** What the task asks **
From the data below, return the exact lines starting at the line containing "Tags are used" and ending at the line containing "used in policies", both included, and nothing else.

Source texts of formatted documents
+ + + + +

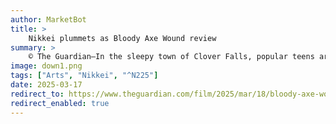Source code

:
 ```yaml
---
author: MarketBot
title: >
    Nikkei plummets as Bloody Axe Wound review
summary: >
    © The Guardian—In the sleepy town of Clover Falls, popular teens are butchered with regularity by a disfigured masked killer in the Freddy/Jason/Michael mode, named Roger Bladecut (Billy Burke). Their deaths are (somehow, invisibly) filmed and sold as horror movies at the local video store, run by Roger Bladecut. This maniac’s daughter, Abbie (Sari Arambulo), is for some reason keen to follow in her father’s footsteps, but when she starts hanging out with other teens realises that maybe murdering your fellow humans isn’t all its cracked up to be.
image: down1.png
tags: ["Arts", "Nikkei", "^N225"]
date: 2025-03-17
redirect_to: https://www.theguardian.com/film/2025/mar/18/bloody-axe-wound-review
redirect_enabled: true
---
```

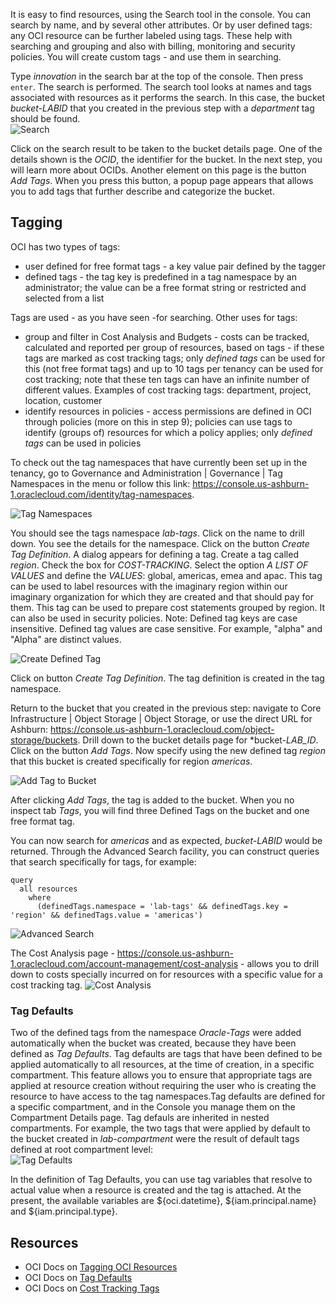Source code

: It is easy to find resources, using the Search tool in the console. You can search by name, and by several other attributes. Or by user defined tags: any OCI resource can be further labeled using tags. These help with searching and grouping and also with billing, monitoring and security policies. You will create custom tags - and use them in searching. 

Type *innovation* in the search bar at the top of the console. Then press `enter`. The search is performed. The search tool looks at names and tags associated with resources as it performs the search. In this case, the bucket *bucket-LABID* that you created in the previous step with a *department* tag should be found.  
![Search](/RedExpertAlliance/courses/oci-course/introduction-to-oci/assets/oci-intro-search.png)

Click on the search result to be taken to the bucket details page. One of the details shown is the *OCID*, the identifier for the bucket. In the next step, you will learn more about OCIDs. Another element on this page is the button *Add Tags*. When you press this button, a popup page appears that allows you to add tags that further describe and categorize the bucket. 

## Tagging
OCI has two types of tags: 
* user defined for free format tags - a key value pair defined by the tagger
* defined tags - the tag key is predefined in a tag namespace by an administrator; the value can be a free format string or restricted and selected from a list

Tags are used - as you have seen -for searching. Other uses for tags:
* group and filter in Cost Analysis and Budgets - costs can be tracked, calculated and reported per group of resources, based on tags - if these tags are marked as cost tracking tags; only *defined tags* can be used for this (not free format tags) and up to 10 tags per  tenancy can be used for cost tracking; note that these ten tags can have an infinite number of different values. Examples of cost tracking tags: department, project, location, customer
* identify resources in policies - access permissions are defined in OCI through policies (more on this in step 9); policies can use tags to identify (groups of) resources for which a policy applies; only *defined tags* can be used in policies

To check out the tag namespaces that have currently been set up in the tenancy, go to Governance and Administration | Governance | Tag Namespaces in the menu or follow this link: https://console.us-ashburn-1.oraclecloud.com/identity/tag-namespaces.

![Tag Namespaces](/RedExpertAlliance/courses/oci-course/introduction-to-oci/assets/oci-tag-namespaces.png)

You should see the tags namespace *lab-tags*. Click on the name to drill down. You see the details for the namespace. Click on the button *Create Tag Definition*. A dialog appears for defining a tag. Create a tag called *region*. Check the box for *COST-TRACKING*. Select the option *A LIST OF VALUES* and define the *VALUES*: global, americas, emea and apac. This tag can be used to label resources with the imaginary region within our imaginary organization for which they are created and that should pay for them. This tag can be used to prepare cost statements grouped by region. It can also be used in security policies. Note: Defined tag keys are case insensitive.
Defined tag values are case sensitive. For example, "alpha" and "Alpha" are distinct values. 

![Create Defined Tag](/RedExpertAlliance/courses/oci-course/introduction-to-oci/assets/oci-create-defined-tag.png)

Click on button *Create Tag Definition*. The tag definition is created in the tag namespace.

Return to the bucket that you created in the previous step: navigate to Core Infrastructure | Object Storage | Object Storage, or use the direct URL for Ashburn: https://console.us-ashburn-1.oraclecloud.com/object-storage/buckets. Drill down to the bucket details page for *bucket-*LAB_ID*. Click on the button *Add Tags*. Now specify using the new defined tag *region* that this bucket is created specifically for region *americas*. 

![Add Tag to Bucket](/RedExpertAlliance/courses/oci-course/introduction-to-oci/assets/oci-apply-tag-to-bucket.png)

After clicking *Add Tags*, the tag is added to the bucket. When you no inspect tab *Tags*, you will find three Defined Tags on the bucket and one free format tag. 

You can now search for *americas* and as expected, *bucket-LABID* would be returned. Through the Advanced Search facility, you can construct queries that search specifically for tags, for example:
```
query
  all resources
    where
      (definedTags.namespace = 'lab-tags' && definedTags.key = 'region' && definedTags.value = 'americas')
```
![Advanced Search](/RedExpertAlliance/courses/oci-course/introduction-to-oci/assets/oci-advanced-search.png)

The Cost Analysis page - https://console.us-ashburn-1.oraclecloud.com/account-management/cost-analysis - allows you to drill down to costs specially incurred on for resources with a specific value for a cost tracking tag. 
![Cost Analysis](/RedExpertAlliance/courses/oci-course/introduction-to-oci/assets/oci-cost-analysis-by-tag.png)


### Tag Defaults

Two of the defined tags from the namespace *Oracle-Tags* were added automatically when the bucket was created, because they have been defined as *Tag Defaults*. Tag defaults are tags that have been defined to be applied automatically to all resources, at the time of creation, in a specific compartment. This feature allows you to ensure that appropriate tags are applied at resource creation without requiring the user who is creating the resource to have access to the tag namespaces.Tag defaults are defined for a specific compartment, and in the Console you manage them on the Compartment Details page.  Tag defauls are inherited in nested compartments. For example, the two tags that were applied by default to the bucket created in *lab-compartment* were the result of default tags defined at root compartment level:  
![Tag Defaults](/RedExpertAlliance/courses/oci-course/introduction-to-oci/assets/oci-tag-defaults.png)

In the definition of Tag Defaults, you can use tag variables that resolve to actual value when a resource is created and the tag is attached. At the present, the available variables are ${oci.datetime}, ${iam.principal.name} and ${iam.principal.type}. 



## Resources

* OCI Docs on [Tagging OCI Resources](https://docs.cloud.oracle.com/en-us/iaas/Content/Tagging/Concepts/taggingoverview.htm)
* OCI Docs on [Tag Defaults](https://docs.cloud.oracle.com/en-us/iaas/Content/Tagging/Tasks/managingtagdefaults.htm)
* OCI Docs on [Cost Tracking Tags](https://docs.cloud.oracle.com/en-us/iaas/Content/Tagging/Tasks/usingcosttrackingtags.htm)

+ + + + +

** Solution to this problem **
Tags are used - as you have seen -for searching. Other uses for tags:
* group and filter in Cost Analysis and Budgets - costs can be tracked, calculated and reported per group of resources, based on tags - if these tags are marked as cost tracking tags; only *defined tags* can be used for this (not free format tags) and up to 10 tags per  tenancy can be used for cost tracking; note that these ten tags can have an infinite number of different values. Examples of cost tracking tags: department, project, location, customer
* identify resources in policies - access permissions are defined in OCI through policies (more on this in step 9); policies can use tags to identify (groups of) resources for which a policy applies; only *defined tags* can be used in policies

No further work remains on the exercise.